Markov chains n-gram model implementation

A year or so ago while reading the book “Programming in Lua” I reached the chapter where it is described an implementation of a random text generation algorithm using Markov chains and n-grams. I implemented a similar algorithm 10 years ago. My first encounter with this algorithm was when I was a teenager — I read a description of it in Martin Gardner‘s column in the Russian translation of “Scientific American”. I productized the implementation into a package (NGramMarkovChains.m) that is now available at the MathematicaForPrediction project at GitHub.

Implementing this algorithm in Mathematica turned out to be surprisingly easy using multi-dimensional sparse arrays (SparseArray) and weighted random sampling (RandomSample). The code I wrote can be run with N-grams of any N; the implementation in the book “Programming in Lua” 2nd ed. is for 2-grams — see Chapter 10.2 of the book.
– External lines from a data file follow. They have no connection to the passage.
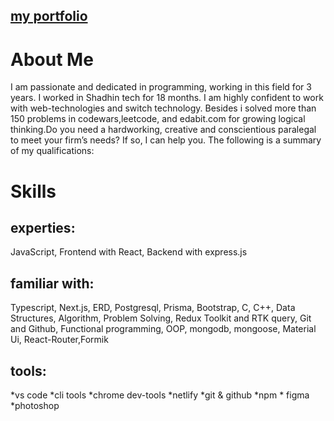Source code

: ## [my portfolio](https://mdfaishal.netlify.app/)
# About Me
I am passionate and dedicated in programming, working in this field for 3 years. I worked in Shadhin tech for 18
months. I am highly confident to work with web-technologies and switch technology. Besides i solved more than
150 problems in codewars,leetcode, and edabit.com for growing logical thinking.Do you need a hardworking, creative and conscientious paralegal to meet your firm’s needs? If so, I can help you. The following is a summary of my qualifications: 

# Skills
## experties:
 JavaScript, Frontend with React, Backend with express.js
## familiar with:
 Typescript, Next.js, ERD, Postgresql, Prisma, Bootstrap, C, C++, Data Structures, Algorithm, Problem Solving, Redux Toolkit and RTK query, Git and Github, Functional programming, OOP, mongodb, mongoose, Material Ui, React-Router,Formik
## tools:
 *vs code *cli tools
 *chrome dev-tools *netlify
 *git & github 
 *npm  * figma *photoshop

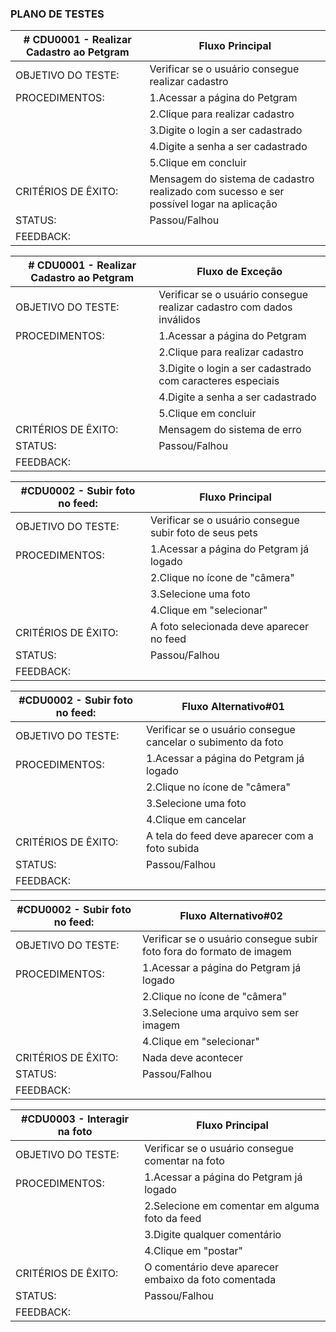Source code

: ### PLANO DE TESTES

| # CDU0001 - Realizar Cadastro ao Petgram  | Fluxo Principal |                                                                   
|  -------------|--------------- |            
|OBJETIVO DO TESTE:|	Verificar se o usuário consegue realizar cadastro |                         
|PROCEDIMENTOS: | 1.Acessar a página do Petgram |
| | 2.Clique para realizar cadastro |
| | 3.Digite o login a ser cadastrado | 
| | 4.Digite a senha a ser cadastrado |
| | 5.Clique em concluir   | 
|CRITÉRIOS DE ÊXITO:| Mensagem do sistema de cadastro realizado com sucesso e ser possível logar na aplicação |
|STATUS: | Passou/Falhou  |    
|FEEDBACK: |   |  

| # CDU0001 - Realizar Cadastro ao Petgram  | Fluxo de Exceção |                                                                    
|  -------------|--------------- |            
|OBJETIVO DO TESTE:|	Verificar se o usuário consegue realizar cadastro com dados inválidos |                         
|PROCEDIMENTOS: | 1.Acessar a página do Petgram |
| | 2.Clique para realizar cadastro |
| | 3.Digite o login a ser cadastrado com caracteres especiais | 
| | 4.Digite a senha a ser cadastrado |
| | 5.Clique em concluir   | 
|CRITÉRIOS DE ÊXITO:| Mensagem do sistema de erro |
|STATUS: | Passou/Falhou  |    
|FEEDBACK: |   |  

| #CDU0002 - Subir foto no feed:  |  Fluxo Principal |                                                                   
|  -------------|--------------- |            
|OBJETIVO DO TESTE:|	Verificar se o usuário consegue subir foto de seus pets |                         
|PROCEDIMENTOS: | 1.Acessar a página do Petgram já logado|
| | 2.Clique no ícone de "câmera" | 
| | 3.Selecione uma foto |
| | 4.Clique em "selecionar" |
|CRITÉRIOS DE ÊXITO:| A foto selecionada deve aparecer no feed |
|STATUS: | Passou/Falhou  |
|FEEDBACK: |   |  

| #CDU0002 - Subir foto no feed:  | Fluxo Alternativo#01 |                                                                  
|  -------------|--------------- |            
|OBJETIVO DO TESTE:|	Verificar se o usuário consegue cancelar o subimento da foto |                         
|PROCEDIMENTOS: | 1.Acessar a página do Petgram já logado|
| | 2.Clique no ícone de "câmera" | 
| | 3.Selecione uma foto |
| | 4.Clique em cancelar |
|CRITÉRIOS DE ÊXITO:| A tela do feed deve aparecer com a foto subida|
|STATUS: | Passou/Falhou  |   
|FEEDBACK: |   |  

| #CDU0002 - Subir foto no feed:  | Fluxo Alternativo#02 |                                                                    
|  -------------|--------------- |            
|OBJETIVO DO TESTE:|	Verificar se o usuário consegue subir foto fora do formato de imagem |                         
|PROCEDIMENTOS: | 1.Acessar a página do Petgram já logado|
| | 2.Clique no ícone de "câmera" | 
| | 3.Selecione uma arquivo sem ser imagem |
| | 4.Clique em "selecionar" |
|CRITÉRIOS DE ÊXITO:| Nada deve acontecer |
|STATUS: | Passou/Falhou  |
|FEEDBACK: |   |  

| #CDU0003 - Interagir na foto | Fluxo Principal |                                                                   
|  -------------|--------------- |            
|OBJETIVO DO TESTE:|	Verificar se o usuário consegue comentar na foto |                         
|PROCEDIMENTOS: | 1.Acessar a página do Petgram já logado|
| | 2.Selecione em comentar em alguma foto da feed | 
| | 3.Digite qualquer comentário |
| | 4.Clique em "postar" |
|CRITÉRIOS DE ÊXITO:| O comentário deve aparecer embaixo da foto comentada |
|STATUS: | Passou/Falhou  |
|FEEDBACK: |   |  
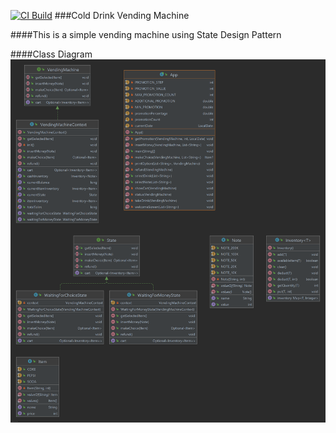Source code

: [![CI Build](https://github.com/haianh1233/vending-machine/actions/workflows/maven-publish.yml/badge.svg)](https://github.com/haianh1233/vending-machine/actions/workflows/maven-publish.yml)
###Cold Drink Vending Machine

####This is a simple vending machine using State Design Pattern

####Class Diagram
![alt text](https://github.com/haianh1233/vending-machine/blob/main/UMLClassDiagrams.png?raw=true)
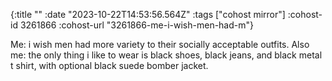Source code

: {:title ""
 :date "2023-10-22T14:53:56.564Z"
 :tags ["cohost mirror"]
 :cohost-id 3261866
 :cohost-url "3261866-me-i-wish-men-had-m"}

Me: i wish men had more variety to their socially acceptable outfits.
Also me: the only thing i like to wear is black shoes, black jeans, and black metal t shirt, with optional black suede bomber jacket.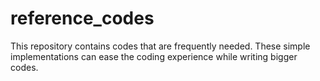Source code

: # reference_codes
This repository contains codes that are frequently needed. These simple implementations can ease the coding experience while writing bigger codes.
Below are given snippets of texts generated by the algorithm using Darwin’s “The Origin of Species.” (Readily available within Mathematica.) From them we can see that the 5-gram generated text makes more sense than the 2-gram one. All 4 randomly generated texts start from the same place in the book.

Different variations of the generated texts can be derived by using the word count argument and the options WordSeparators. Note that ToLowerCase was applied to the text.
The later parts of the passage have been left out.